Cuánto estuvimos andando, a qué velocidad marchábamos o qué distancia recorrimos, son cosas de las que guardo tan poco recuerdo como del maravilloso torrente de palabras que fluía a través de mí mientras mis dos compañeros hablaban entre ellos. Lo único que sé es que, de repente, una oleada de dolor puso fin a aquella dicha maravillosa e hizo que esa paz, que yo creía imperturbable, se disipara. De pronto el sonido de las voces de mis compañeros me produjo espanto. Una sensación de temor, de pérdida, un desconcierto de pesadilla me fue invadiendo como si se tratara de un viento helado. Lo que ellos vivían de forma natural y sentían como verdadero en lo más hondo de sus corazones, yo lo vivía simplemente gracias a una afinidad temperamental. Había llegado la fase en que mis poderes ya no daban más de sí. Aquella desmesurada expansión de la conciencia hacia atrás que me había sido impuesta por otra persona había alcanzado su límite; la cuerda se había tensado en exceso y se había roto. A mis oídos sus voces sonaban ahora lejanas y horribles. Mi gozo había terminado. Un resplandor de horror alumbró el desierto y las estrellas cobraron una apariencia perversa. Un deseo angustioso de regresar a la seguridad y a la sanidad del Presente usurpó el puesto de todos aquellos anhelos descabellados de recuperar el Pasado. Perdí el paso de mis compañeros. El desierto detuvo su apresurada marcha. Me solté de su brazo. Entonces los tres nos detuvimos.
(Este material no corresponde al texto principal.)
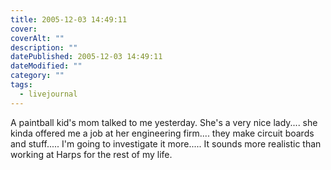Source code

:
 ```yaml
---
title: 2005-12-03 14:49:11
cover: 
coverAlt: ""
description: ""
datePublished: 2005-12-03 14:49:11
dateModified: ""
category: ""
tags:
  - livejournal
---
```


A paintball kid's mom talked to me yesterday. She's a very nice lady.... she kinda offered me a job at her engineering firm.... they make circuit boards and stuff..... I'm going to investigate it more..... It sounds more realistic than working at Harps for the rest of my life.
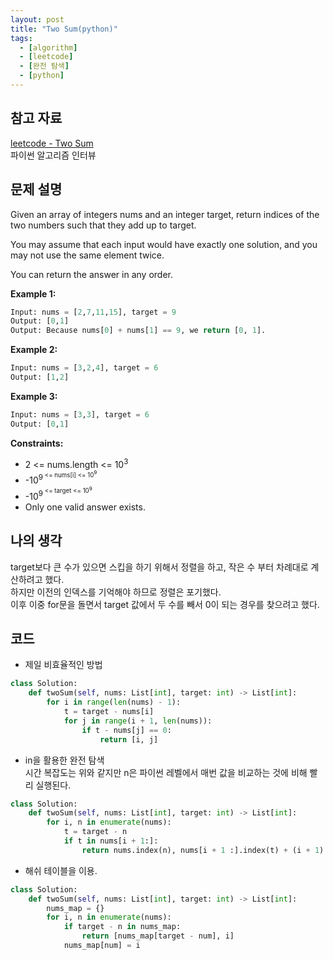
 ```yaml
---
layout: post
title: "Two Sum(python)"
tags:
  - [algorithm]
  - [leetcode]
  - [완전 탐색]
  - [python]
---
```


## 참고 자료

[leetcode - Two Sum](https://leetcode.com/problems/two-sum/)  
파이썬 알고리즘 인터뷰

## 문제 설명

Given an array of integers nums and an integer target, return indices of the two numbers such that they add up to target.

You may assume that each input would have exactly one solution, and you may not use the same element twice.

You can return the answer in any order.

**Example 1:**

```python
Input: nums = [2,7,11,15], target = 9
Output: [0,1]
Output: Because nums[0] + nums[1] == 9, we return [0, 1].
```

**Example 2:**

```python
Input: nums = [3,2,4], target = 6
Output: [1,2]
```

**Example 3:**

```python
Input: nums = [3,3], target = 6
Output: [0,1]
```

**Constraints:**

- 2 <= nums.length <= 10<sup>3<sup>
- -10<sup>9<sup> <= nums[i] <= 10<sup>9<sup>
- -10<sup>9<sup> <= target <= 10<sup>9<sup>
- Only one valid answer exists.

## 나의 생각

target보다 큰 수가 있으면 스킵을 하기 위해서 정렬을 하고, 작은 수 부터 차례대로 계산하려고 했다.  
하지만 이전의 인덱스를 기억해야 하므로 정렬은 포기했다.  
이후 이중 for문을 돌면서 target 값에서 두 수를 빼서 0이 되는 경우를 찾으려고 했다.

## 코드

- 제일 비효율적인 방법

```python
class Solution:
    def twoSum(self, nums: List[int], target: int) -> List[int]:
        for i in range(len(nums) - 1):
            t = target - nums[i]
            for j in range(i + 1, len(nums)):
                if t - nums[j] == 0:
                    return [i, j]
```

- in을 활용한 완전 탐색  
   시간 복잡도는 위와 같지만 n은 파이썬 레벨에서 매번 값을 비교하는 것에 비해 빨리 실행된다.

```python
class Solution:
    def twoSum(self, nums: List[int], target: int) -> List[int]:
        for i, n in enumerate(nums):
            t = target - n
            if t in nums[i + 1:]:
                return nums.index(n), nums[i + 1 :].index(t) + (i + 1)
```

- 해쉬 테이블을 이용.

```python
class Solution:
    def twoSum(self, nums: List[int], target: int) -> List[int]:
        nums_map = {}
        for i, n in enumerate(nums):
            if target - n in nums_map:
                return [nums_map[target - num], i]
            nums_map[num] = i

```
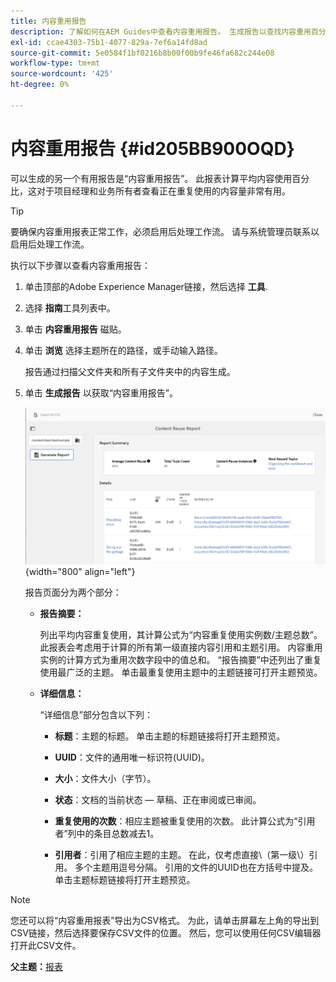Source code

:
```yaml
---
title: 内容重用报告
description: 了解如何在AEM Guides中查看内容重用报告。 生成报告以查找内容重用百分比。
exl-id: ccae4303-75b1-4077-829a-7ef6a14fd8ad
source-git-commit: 5e0584f1bf0216b8b00f00b9fe46fa682c244e08
workflow-type: tm+mt
source-wordcount: '425'
ht-degree: 0%

---
```


# 内容重用报告 {#id205BB900OQD}

可以生成的另一个有用报告是“内容重用报告”。 此报表计算平均内容使用百分比，这对于项目经理和业务所有者查看正在重复使用的内容量非常有用。

>[!TIP]
>
> 要确保内容重用报表正常工作，必须启用后处理工作流。 请与系统管理员联系以启用后处理工作流。

执行以下步骤以查看内容重用报告：

1. 单击顶部的Adobe Experience Manager链接，然后选择 **工具**.

1. 选择 **指南**&#x200B;工具列表中。

1. 单击 **内容重用报告** 磁贴。

1. 单击 **浏览** 选择主题所在的路径，或手动输入路径。

   报告通过扫描父文件夹和所有子文件夹中的内容生成。

1. 单击 **生成报告** 以获取“内容重用报告”。

   ![](images/content-reuse-uuid.png){width="800" align="left"}

   报告页面分为两个部分：

   - **报告摘要：**

     列出平均内容重复使用，其计算公式为“内容重复使用实例数/主题总数”。 此报表会考虑用于计算的所有第一级直接内容引用和主题引用。 内容重用实例的计算方式为重用次数字段中的值总和。 “报告摘要”中还列出了重复使用最广泛的主题。 单击最重复使用主题中的主题链接可打开主题预览。

   - **详细信息：**

     “详细信息”部分包含以下列：

      - **标题**：主题的标题。 单击主题的标题链接将打开主题预览。

      - **UUID**：文件的通用唯一标识符\(UUID\)。

      - **大小**：文件大小（字节）。

      - **状态**：文档的当前状态 — 草稿、正在审阅或已审阅。

      - **重复使用的次数**：相应主题被重复使用的次数。 此计算公式为“引用者”列中的条目总数减去1。

      - **引用者**：引用了相应主题的主题。 在此，仅考虑直接\（第一级\）引用。 多个主题用逗号分隔。 引用的文件的UUID也在方括号中提及。单击主题标题链接将打开主题预览。


>[!NOTE]
>
> 您还可以将“内容重用报表”导出为CSV格式。 为此，请单击屏幕左上角的导出到CSV链接，然后选择要保存CSV文件的位置。 然后，您可以使用任何CSV编辑器打开此CSV文件。

**父主题：**[&#x200B;报表](reports-intro.md)
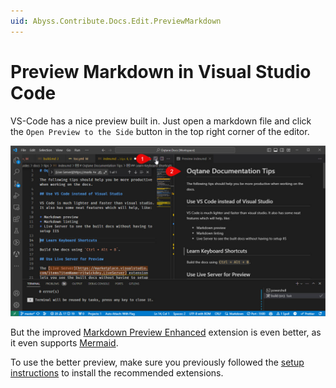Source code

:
 ```yaml
---
uid: Abyss.Contribute.Docs.Edit.PreviewMarkdown
---
```


# Preview Markdown in Visual Studio Code

VS-Code has a nice preview built in.
Just open a markdown file and click the `Open Preview to the Side` button in the top right corner of the editor.

![VS Code Preview](./assets/vs-code-preview.jpg)

But the improved [Markdown Preview Enhanced](https://marketplace.visualstudio.com/items?itemName=shd101wyy.markdown-preview-enhanced)
extension is even better, as it even supports [Mermaid](https://mermaid.js.org/).

To use the better preview, make sure you previously followed the [setup instructions](xref:Abyss.Contribute.Docs.Setup.Index) to install the recommended extensions.

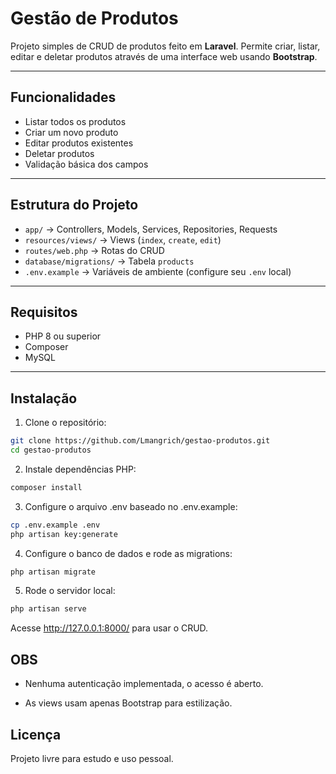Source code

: # Gestão de Produtos

Projeto simples de CRUD de produtos feito em **Laravel**. Permite criar, listar, editar e deletar produtos através de uma interface web usando **Bootstrap**.

---

## Funcionalidades

-   Listar todos os produtos
-   Criar um novo produto
-   Editar produtos existentes
-   Deletar produtos
-   Validação básica dos campos

---

## Estrutura do Projeto

-   `app/` → Controllers, Models, Services, Repositories, Requests
-   `resources/views/` → Views (`index`, `create`, `edit`)
-   `routes/web.php` → Rotas do CRUD
-   `database/migrations/` → Tabela `products`
-   `.env.example` → Variáveis de ambiente (configure seu `.env` local)

---

## Requisitos

-   PHP 8 ou superior
-   Composer
-   MySQL

---

## Instalação

1. Clone o repositório:

```bash
git clone https://github.com/Lmangrich/gestao-produtos.git
cd gestao-produtos
```

2. Instale dependências PHP:

```bash
composer install
```

3. Configure o arquivo .env baseado no .env.example:

```bash
cp .env.example .env
php artisan key:generate
```

4. Configure o banco de dados e rode as migrations:

```bash
php artisan migrate
```

5. Rode o servidor local:

```bash
php artisan serve
```

Acesse http://127.0.0.1:8000/ para usar o CRUD.

## OBS

-   Nenhuma autenticação implementada, o acesso é aberto.

-   As views usam apenas Bootstrap para estilização.

## Licença

Projeto livre para estudo e uso pessoal.
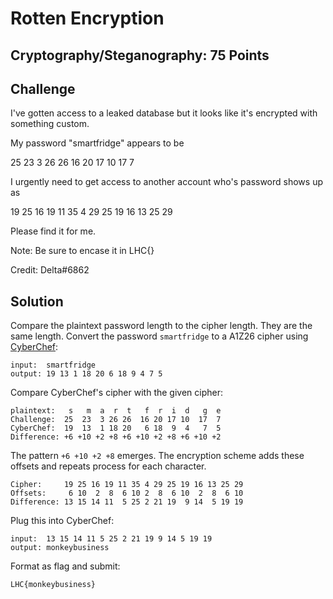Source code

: # Rotten Encryption

## Cryptography/Steganography: 75 Points

## Challenge

I've gotten access to a leaked database but it looks like it's encrypted with something custom.

My password "smartfridge" appears to be

25 23 3 26 26 16 20 17 10 17 7

I urgently need to get access to another account who's password shows up as

19 25 16 19 11 35 4 29 25 19 16 13 25 29

Please find it for me.

Note: Be sure to encase it in LHC{}

Credit: Delta#6862

## Solution

Compare the plaintext password length to the cipher length. They are the same length. Convert the password `smartfridge` to a A1Z26 cipher using [CyberChef](https://gchq.github.io/CyberChef/#recipe=A1Z26_Cipher_Encode('Space')&input=c21hcnRmcmlkZ2U):
```
input:  smartfridge
output: 19 13 1 18 20 6 18 9 4 7 5
```

Compare CyberChef's cipher with the given cipher:
```
plaintext:   s   m  a  r  t   f  r  i  d   g  e
Challenge:  25  23  3 26 26  16 20 17 10  17  7
CyberChef:  19  13  1 18 20   6 18  9  4   7  5
Difference: +6 +10 +2 +8 +6 +10 +2 +8 +6 +10 +2
```

The pattern `+6 +10 +2 +8` emerges. The encryption scheme adds these offsets and repeats process for each character.

```
Cipher:     19 25 16 19 11 35 4 29 25 19 16 13 25 29
Offsets:     6 10  2  8  6 10 2  8  6 10  2  8  6 10
Difference: 13 15 14 11  5 25 2 21 19  9 14  5 19 19
```

Plug this into CyberChef:
```
input:  13 15 14 11 5 25 2 21 19 9 14 5 19 19
output: monkeybusiness
```

Format as flag and submit:
```
LHC{monkeybusiness}
```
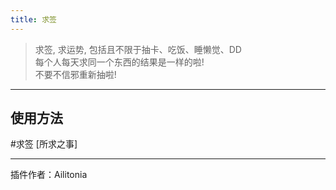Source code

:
 ```yaml
---
title: 求签
---
```

> 求签, 求运势, 包括且不限于抽卡、吃饭、睡懒觉、DD<br/>
> 每个人每天求同一个东西的结果是一样的啦!<br/>
> 不要不信邪重新抽啦!

---
## 使用方法
\#求签 [所求之事]

---
插件作者：Ailitonia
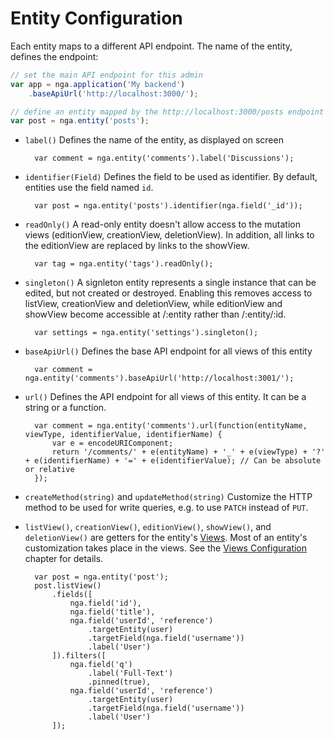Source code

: # Entity Configuration

Each entity maps to a different API endpoint. The name of the entity, defines the endpoint:

```js
// set the main API endpoint for this admin
var app = nga.application('My backend')
    .baseApiUrl('http://localhost:3000/');

// define an entity mapped by the http://localhost:3000/posts endpoint
var post = nga.entity('posts');
```

* `label()`
Defines the name of the entity, as displayed on screen

        var comment = nga.entity('comments').label('Discussions');

* `identifier(Field)`
Defines the field to be used as identifier. By default, entities use the field named `id`.

        var post = nga.entity('posts').identifier(nga.field('_id'));

* `readOnly()`
A read-only entity doesn't allow access to the mutation views (editionView, creationView, deletionView). In addition, all links to the editionView are replaced by links to the showView.

        var tag = nga.entity('tags').readOnly();

* `singleton()`
A signleton entity represents a single instance that can be edited, but not created or destroyed. Enabling this removes access to listView, creationView and deletionView, while editionView and showView become accessible at /:entity rather than /:entity/:id.

        var settings = nga.entity('settings').singleton();

* `baseApiUrl()`
Defines the base API endpoint for all views of this entity

        var comment = nga.entity('comments').baseApiUrl('http://localhost:3001/');

* `url()`
Defines the API endpoint for all views of this entity. It can be a string or a function.

        var comment = nga.entity('comments').url(function(entityName, viewType, identifierValue, identifierName) {
            var e = encodeURIComponent;
            return '/comments/' + e(entityName) + '_' + e(viewType) + '?' + e(identifierName) + '=' + e(identifierValue); // Can be absolute or relative
        });

* `createMethod(string)` and `updateMethod(string)`
Customize the HTTP method to be used for write queries, e.g. to use `PATCH` instead of `PUT`.

* `listView()`, `creationView()`, `editionView()`, `showView()`, and `deletionView()` are getters for the entity's [Views](View.md). Most of an entity's customization takes place in the views. See the [Views Configuration](View.md) chapter for details.

        var post = nga.entity('post');
        post.listView()
            .fields([
                nga.field('id'),
                nga.field('title'),
                nga.field('userId', 'reference')
                    .targetEntity(user)
                    .targetField(nga.field('username'))
                    .label('User')
            ]).filters([
                nga.field('q')
                    .label('Full-Text')
                    .pinned(true),
                nga.field('userId', 'reference')
                    .targetEntity(user)
                    .targetField(nga.field('username'))
                    .label('User')
            ]);

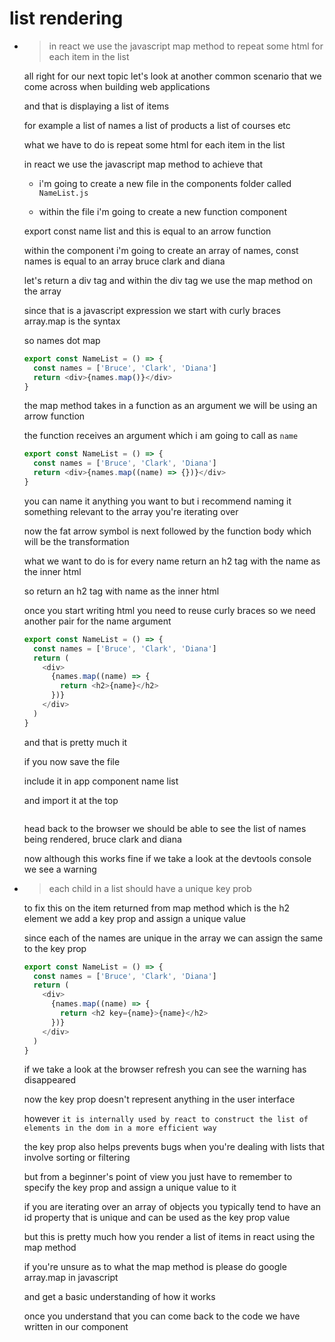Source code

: # list rendering

- > in react we use the javascript map method to repeat some html for each item in the list

  all right for our next topic let's look
  at another common scenario that we come across when building web applications

  and that is displaying a list of items

  for example a list of names a list of
  products a list of courses etc

  what we have to do is repeat some html
  for each item in the list

  in react we use the javascript map method to achieve that

  - i'm going to create a new file in the
    components folder called `NameList.js`

  - within the file i'm going to create a new function component

  export const name list and this is equal to an arrow function

  within the component i'm going to create an array of names, const names is equal to an array bruce clark and diana

  let's return a div tag and within the div tag we use the map method on the array

  since that is a javascript expression we start with curly braces array.map is the syntax

  so names dot map

  ```js
  export const NameList = () => {
    const names = ['Bruce', 'Clark', 'Diana']
    return <div>{names.map()}</div>
  }
  ```

  the map method takes in a function as an argument we will be using an arrow function

  the function receives an argument which i am going to call as `name`

  ```js
  export const NameList = () => {
    const names = ['Bruce', 'Clark', 'Diana']
    return <div>{names.map((name) => {})}</div>
  }
  ```

  you can name it anything you want to but i recommend naming it something relevant to the array you're iterating over

  now the fat arrow symbol is next followed by the function body which will
  be the transformation

  what we want to do is for every name return an h2 tag with the name as the inner html

  so return an h2 tag with name as the inner html

  once you start writing html you need to reuse curly braces so we need another pair for the name argument

  ```js
  export const NameList = () => {
    const names = ['Bruce', 'Clark', 'Diana']
    return (
      <div>
        {names.map((name) => {
          return <h2>{name}</h2>
        })}
      </div>
    )
  }
  ```

  and that is pretty much it

  if you now save the file

  include it in app component name list

  and import it at the top

  ```js

  ```

  head back to the browser we should be able to see the list of
  names being rendered, bruce clark and diana

  now although this works fine if we take a look at the devtools console
  we see a warning

- > each child in a list should have a unique key prob

  to fix this on the item returned from map method
  which is the h2 element we add a key prop and assign a unique value

  since each of the names are unique in the array we can assign the same to the key prop

  ```js
  export const NameList = () => {
    const names = ['Bruce', 'Clark', 'Diana']
    return (
      <div>
        {names.map((name) => {
          return <h2 key={name}>{name}</h2>
        })}
      </div>
    )
  }
  ```

  if we take a look at the browser refresh
  you can see the warning has disappeared

  now the key prop doesn't represent anything in the user interface

  however `it is internally used by react to construct the list of elements in the dom in a more efficient way`

  the key prop also helps prevents bugs when you're dealing with lists that involve sorting or filtering

  but from a beginner's point of view you just have to remember to specify the key prop and assign a unique value to it

  if you are iterating over an array of objects you typically tend to have an id
  property that is unique and can be used as the key prop value

  but this is pretty much how you render a list of items in react using the map method

  if you're unsure as to what the map method is please do google array.map in
  javascript

  and get a basic understanding of how it works

  once you understand that you can come back to the code we have written in our component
Aún hoy recuerdo perfectamente aquel lugar. Más tarde volvería a localizarlo e incluso lo fotografié. De hecho no se encuentra muy lejos de Helouan; a no más de una milla de la Palmera Solitaria, donde las laderas de ondulante arena marcan el comienzo de un valle misterioso y cautivador que recibe el nombre de Wadi Gerraui. Y si aquel valle resulta tan cautivador es porque al llegar a él parece hacer señas y tirar de uno. Entre las desgarradas gargantas de ese desolado paisaje calizo se encuentra súbitamente un trecho de unas arenas amarillas muy finas que parecen fluir y arrastrar los pies hacia delante. No hay nada más sencillo que dejarse llevar por ellas; la siguiente cadena de montes y la siguiente cuenca se ven cada vez un poco más lejos. Actúa como un señuelo. Los peñascos parecen decir: «detente»; pero la corriente de arena te invita a seguir. El flujo de sus meandros dorados posee una rara fascinación.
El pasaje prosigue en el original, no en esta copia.